落選続きの僕がデビューするまで 南田幹太
この四月、佼成出版社から『ぼくの師匠はスーパーロボット』でデビューした南田幹太です。五月には、二作目の『Surf Boys 伝説になった12歳の夏』をPHP研究所から出すこともできました。
僕は児童文学学校の44期生です。今、49期ですので5年前の今頃、高田馬場の日本児童教育専門学校に月に一度、通っていたことになります。
僕の児童文学歴を簡単に紹介すると、書き始めたのは2014年からです。44期は2016年ですので、その間の二年間、様々な児童文学賞に出品しては、落ち続けました。
2016年は少しばかり幸運が続きました。福島正実記念SF童話賞で最終候補に残りました。北日本児童文学賞では、優秀賞を受賞しました。以前、書いて同人誌に発表していた「どんま」という作品が、中央大学付属中学の入試問題に採用されました。

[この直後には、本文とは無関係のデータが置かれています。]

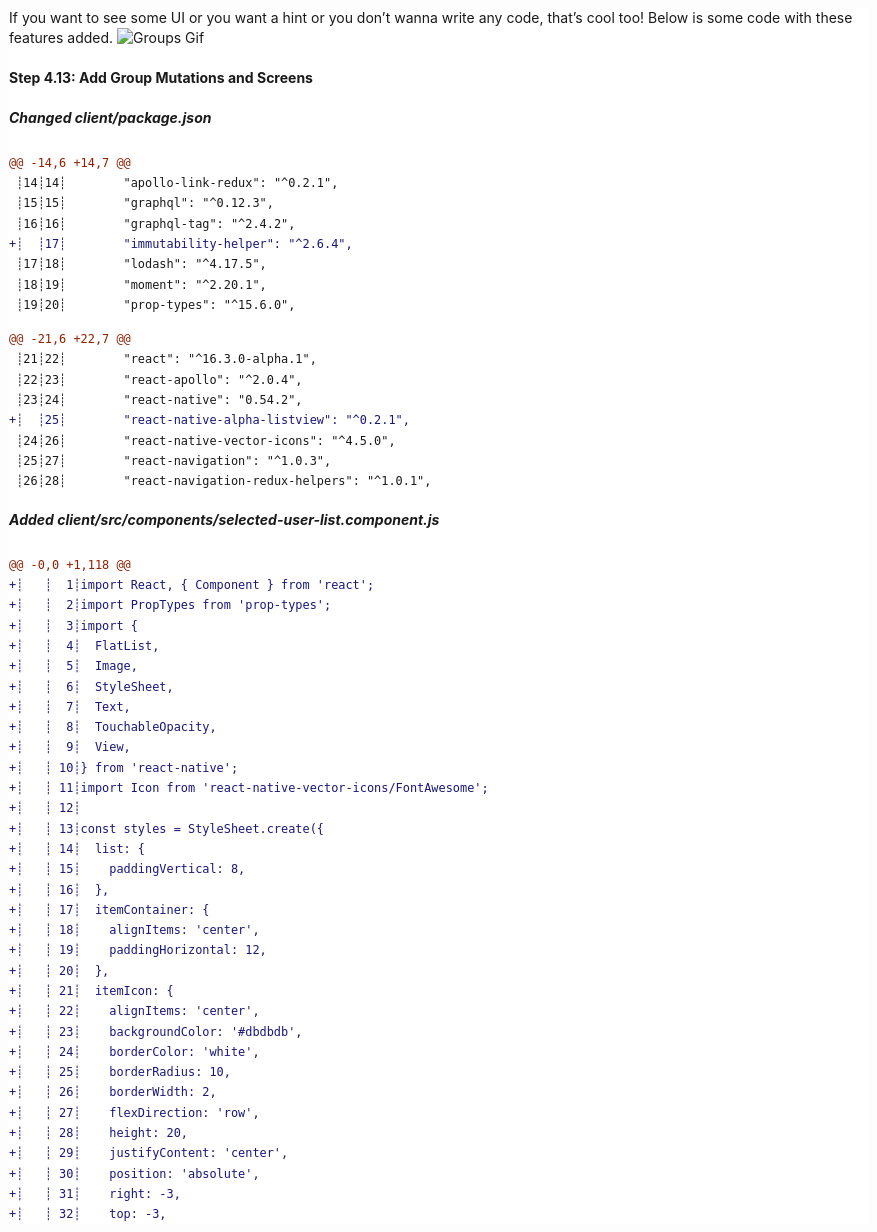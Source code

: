 If you want to see some UI or you want a hint or you don’t wanna write any code, that’s cool too! Below is some code with these features added. ![Groups Gif](https://s3-us-west-1.amazonaws.com/tortilla/chatty/step4-13.gif)

[{]: <helper> (diffStep 4.13)

#### Step 4.13: Add Group Mutations and Screens

##### Changed client&#x2F;package.json
```diff
@@ -14,6 +14,7 @@
 ┊14┊14┊		"apollo-link-redux": "^0.2.1",
 ┊15┊15┊		"graphql": "^0.12.3",
 ┊16┊16┊		"graphql-tag": "^2.4.2",
+┊  ┊17┊		"immutability-helper": "^2.6.4",
 ┊17┊18┊		"lodash": "^4.17.5",
 ┊18┊19┊		"moment": "^2.20.1",
 ┊19┊20┊		"prop-types": "^15.6.0",
```
```diff
@@ -21,6 +22,7 @@
 ┊21┊22┊		"react": "^16.3.0-alpha.1",
 ┊22┊23┊		"react-apollo": "^2.0.4",
 ┊23┊24┊		"react-native": "0.54.2",
+┊  ┊25┊		"react-native-alpha-listview": "^0.2.1",
 ┊24┊26┊		"react-native-vector-icons": "^4.5.0",
 ┊25┊27┊		"react-navigation": "^1.0.3",
 ┊26┊28┊		"react-navigation-redux-helpers": "^1.0.1",
```

##### Added client&#x2F;src&#x2F;components&#x2F;selected-user-list.component.js
```diff
@@ -0,0 +1,118 @@
+┊   ┊  1┊import React, { Component } from 'react';
+┊   ┊  2┊import PropTypes from 'prop-types';
+┊   ┊  3┊import {
+┊   ┊  4┊  FlatList,
+┊   ┊  5┊  Image,
+┊   ┊  6┊  StyleSheet,
+┊   ┊  7┊  Text,
+┊   ┊  8┊  TouchableOpacity,
+┊   ┊  9┊  View,
+┊   ┊ 10┊} from 'react-native';
+┊   ┊ 11┊import Icon from 'react-native-vector-icons/FontAwesome';
+┊   ┊ 12┊
+┊   ┊ 13┊const styles = StyleSheet.create({
+┊   ┊ 14┊  list: {
+┊   ┊ 15┊    paddingVertical: 8,
+┊   ┊ 16┊  },
+┊   ┊ 17┊  itemContainer: {
+┊   ┊ 18┊    alignItems: 'center',
+┊   ┊ 19┊    paddingHorizontal: 12,
+┊   ┊ 20┊  },
+┊   ┊ 21┊  itemIcon: {
+┊   ┊ 22┊    alignItems: 'center',
+┊   ┊ 23┊    backgroundColor: '#dbdbdb',
+┊   ┊ 24┊    borderColor: 'white',
+┊   ┊ 25┊    borderRadius: 10,
+┊   ┊ 26┊    borderWidth: 2,
+┊   ┊ 27┊    flexDirection: 'row',
+┊   ┊ 28┊    height: 20,
+┊   ┊ 29┊    justifyContent: 'center',
+┊   ┊ 30┊    position: 'absolute',
+┊   ┊ 31┊    right: -3,
+┊   ┊ 32┊    top: -3,
```

[//]: # (head-end)
[{]: <helper> (diffStep 4.1)
[}]: #
[{]: <helper> (diffStep 4.2)
[}]: #
[{]: <helper> (diffStep 4.3 files="client/src/components/message-input.component.js")
[}]: #
[{]: <helper> (diffStep 4.4)
[}]: #
[{]: <helper> (diffStep 4.5)
[}]: #
[{]: <helper> (diffStep 4.6)
[}]: #
[{]: <helper> (diffStep 4.7)
[}]: #
[{]: <helper> (diffStep 4.8)
[}]: #
[{]: <helper> (diffStep 4.9)
[}]: #
[{]: <helper> (diffStep "4.10")
[}]: #
[{]: <helper> (diffStep 4.11)
[}]: #
[{]: <helper> (diffStep 4.12)
[}]: #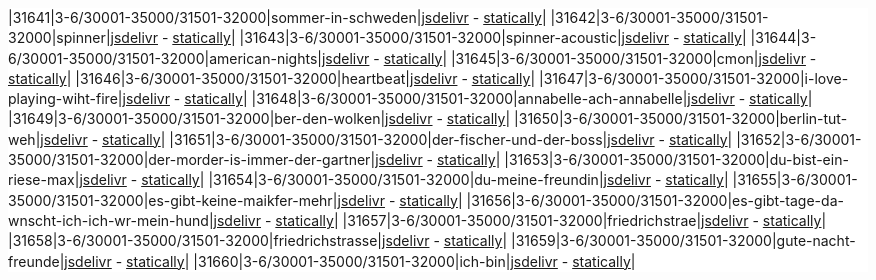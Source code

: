 |31641|3-6/30001-35000/31501-32000|sommer-in-schweden|[jsdelivr](https://cdn.jsdelivr.net/gh/dbchord/webp-c-1110x370_3-6/30001-35000/31501-32000/sommer-in-schweden.webp) - [statically](https://cdn.statically.io/gh/dbchord/webp-c-1110x370_3-6/img/30001-35000/31501-32000/sommer-in-schweden.webp)|
|31642|3-6/30001-35000/31501-32000|spinner|[jsdelivr](https://cdn.jsdelivr.net/gh/dbchord/webp-c-1110x370_3-6/30001-35000/31501-32000/spinner.webp) - [statically](https://cdn.statically.io/gh/dbchord/webp-c-1110x370_3-6/img/30001-35000/31501-32000/spinner.webp)|
|31643|3-6/30001-35000/31501-32000|spinner-acoustic|[jsdelivr](https://cdn.jsdelivr.net/gh/dbchord/webp-c-1110x370_3-6/30001-35000/31501-32000/spinner-acoustic.webp) - [statically](https://cdn.statically.io/gh/dbchord/webp-c-1110x370_3-6/img/30001-35000/31501-32000/spinner-acoustic.webp)|
|31644|3-6/30001-35000/31501-32000|american-nights|[jsdelivr](https://cdn.jsdelivr.net/gh/dbchord/webp-c-1110x370_3-6/30001-35000/31501-32000/american-nights.webp) - [statically](https://cdn.statically.io/gh/dbchord/webp-c-1110x370_3-6/img/30001-35000/31501-32000/american-nights.webp)|
|31645|3-6/30001-35000/31501-32000|cmon|[jsdelivr](https://cdn.jsdelivr.net/gh/dbchord/webp-c-1110x370_3-6/30001-35000/31501-32000/cmon.webp) - [statically](https://cdn.statically.io/gh/dbchord/webp-c-1110x370_3-6/img/30001-35000/31501-32000/cmon.webp)|
|31646|3-6/30001-35000/31501-32000|heartbeat|[jsdelivr](https://cdn.jsdelivr.net/gh/dbchord/webp-c-1110x370_3-6/30001-35000/31501-32000/heartbeat.webp) - [statically](https://cdn.statically.io/gh/dbchord/webp-c-1110x370_3-6/img/30001-35000/31501-32000/heartbeat.webp)|
|31647|3-6/30001-35000/31501-32000|i-love-playing-wiht-fire|[jsdelivr](https://cdn.jsdelivr.net/gh/dbchord/webp-c-1110x370_3-6/30001-35000/31501-32000/i-love-playing-wiht-fire.webp) - [statically](https://cdn.statically.io/gh/dbchord/webp-c-1110x370_3-6/img/30001-35000/31501-32000/i-love-playing-wiht-fire.webp)|
|31648|3-6/30001-35000/31501-32000|annabelle-ach-annabelle|[jsdelivr](https://cdn.jsdelivr.net/gh/dbchord/webp-c-1110x370_3-6/30001-35000/31501-32000/annabelle-ach-annabelle.webp) - [statically](https://cdn.statically.io/gh/dbchord/webp-c-1110x370_3-6/img/30001-35000/31501-32000/annabelle-ach-annabelle.webp)|
|31649|3-6/30001-35000/31501-32000|ber-den-wolken|[jsdelivr](https://cdn.jsdelivr.net/gh/dbchord/webp-c-1110x370_3-6/30001-35000/31501-32000/ber-den-wolken.webp) - [statically](https://cdn.statically.io/gh/dbchord/webp-c-1110x370_3-6/img/30001-35000/31501-32000/ber-den-wolken.webp)|
|31650|3-6/30001-35000/31501-32000|berlin-tut-weh|[jsdelivr](https://cdn.jsdelivr.net/gh/dbchord/webp-c-1110x370_3-6/30001-35000/31501-32000/berlin-tut-weh.webp) - [statically](https://cdn.statically.io/gh/dbchord/webp-c-1110x370_3-6/img/30001-35000/31501-32000/berlin-tut-weh.webp)|
|31651|3-6/30001-35000/31501-32000|der-fischer-und-der-boss|[jsdelivr](https://cdn.jsdelivr.net/gh/dbchord/webp-c-1110x370_3-6/30001-35000/31501-32000/der-fischer-und-der-boss.webp) - [statically](https://cdn.statically.io/gh/dbchord/webp-c-1110x370_3-6/img/30001-35000/31501-32000/der-fischer-und-der-boss.webp)|
|31652|3-6/30001-35000/31501-32000|der-morder-is-immer-der-gartner|[jsdelivr](https://cdn.jsdelivr.net/gh/dbchord/webp-c-1110x370_3-6/30001-35000/31501-32000/der-morder-is-immer-der-gartner.webp) - [statically](https://cdn.statically.io/gh/dbchord/webp-c-1110x370_3-6/img/30001-35000/31501-32000/der-morder-is-immer-der-gartner.webp)|
|31653|3-6/30001-35000/31501-32000|du-bist-ein-riese-max|[jsdelivr](https://cdn.jsdelivr.net/gh/dbchord/webp-c-1110x370_3-6/30001-35000/31501-32000/du-bist-ein-riese-max.webp) - [statically](https://cdn.statically.io/gh/dbchord/webp-c-1110x370_3-6/img/30001-35000/31501-32000/du-bist-ein-riese-max.webp)|
|31654|3-6/30001-35000/31501-32000|du-meine-freundin|[jsdelivr](https://cdn.jsdelivr.net/gh/dbchord/webp-c-1110x370_3-6/30001-35000/31501-32000/du-meine-freundin.webp) - [statically](https://cdn.statically.io/gh/dbchord/webp-c-1110x370_3-6/img/30001-35000/31501-32000/du-meine-freundin.webp)|
|31655|3-6/30001-35000/31501-32000|es-gibt-keine-maikfer-mehr|[jsdelivr](https://cdn.jsdelivr.net/gh/dbchord/webp-c-1110x370_3-6/30001-35000/31501-32000/es-gibt-keine-maikfer-mehr.webp) - [statically](https://cdn.statically.io/gh/dbchord/webp-c-1110x370_3-6/img/30001-35000/31501-32000/es-gibt-keine-maikfer-mehr.webp)|
|31656|3-6/30001-35000/31501-32000|es-gibt-tage-da-wnscht-ich-ich-wr-mein-hund|[jsdelivr](https://cdn.jsdelivr.net/gh/dbchord/webp-c-1110x370_3-6/30001-35000/31501-32000/es-gibt-tage-da-wnscht-ich-ich-wr-mein-hund.webp) - [statically](https://cdn.statically.io/gh/dbchord/webp-c-1110x370_3-6/img/30001-35000/31501-32000/es-gibt-tage-da-wnscht-ich-ich-wr-mein-hund.webp)|
|31657|3-6/30001-35000/31501-32000|friedrichstrae|[jsdelivr](https://cdn.jsdelivr.net/gh/dbchord/webp-c-1110x370_3-6/30001-35000/31501-32000/friedrichstrae.webp) - [statically](https://cdn.statically.io/gh/dbchord/webp-c-1110x370_3-6/img/30001-35000/31501-32000/friedrichstrae.webp)|
|31658|3-6/30001-35000/31501-32000|friedrichstrasse|[jsdelivr](https://cdn.jsdelivr.net/gh/dbchord/webp-c-1110x370_3-6/30001-35000/31501-32000/friedrichstrasse.webp) - [statically](https://cdn.statically.io/gh/dbchord/webp-c-1110x370_3-6/img/30001-35000/31501-32000/friedrichstrasse.webp)|
|31659|3-6/30001-35000/31501-32000|gute-nacht-freunde|[jsdelivr](https://cdn.jsdelivr.net/gh/dbchord/webp-c-1110x370_3-6/30001-35000/31501-32000/gute-nacht-freunde.webp) - [statically](https://cdn.statically.io/gh/dbchord/webp-c-1110x370_3-6/img/30001-35000/31501-32000/gute-nacht-freunde.webp)|
|31660|3-6/30001-35000/31501-32000|ich-bin|[jsdelivr](https://cdn.jsdelivr.net/gh/dbchord/webp-c-1110x370_3-6/30001-35000/31501-32000/ich-bin.webp) - [statically](https://cdn.statically.io/gh/dbchord/webp-c-1110x370_3-6/img/30001-35000/31501-32000/ich-bin.webp)|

児童文学学校の授業は実践的であり、先生方からは多くの教えを受けました。この調子ならば、すぐにデビューできると思わなかったといえば、嘘になります。
ところがそこからが長かったのです。相変わらず多くの文学賞に応募を続けていましたし、さらに出版社への持ち込みも始めました。ところが賞は落ち続け、持ち込みは不採用のみ。正直、腐りそうになりました。そんなとき励みになったのは、児童文学学校で出会った仲間たちです。
先ほど同人誌の話題に触れましたが、入っていたのは大人向け小説の同人誌でした。できれば児童文学の仲間も欲しいと思っていたのですが、そのときの事業部長であり、児童文学学校の講師でもあった中野幸隆先生にその旨を相談すると、ご本人が所属する「牛の会」という同人に入らないかと誘ってくれたのです。それがきっかけで牛の会に入り、その後の僕の執筆活動の、心強いバックアップとなりました。
それからは牛の会の皆さんから、アドバイスや叱咤激励を受けながら、2019年の日本児童文学者協会長編児童文学新人賞で佳作を受賞することができました。しかし佳作では書籍化されず、その後も暗中模索は続いたのですが。
そしてようやく今年、持ち込みをしていた佼成出版社とPHP研究所から、二冊の本を出版できるところまでこぎ着けました。デビューまでに応募した文学賞と、持ち込みの数の合計は、ゆうに50は下らないように思います。
そんな僕にとって、児童文学学校から受けた恩恵は計り知れないものがあります。もし入学していなかったら、きっと諦めて、児童文学から逃げ出していたのではと思ったりするほどです。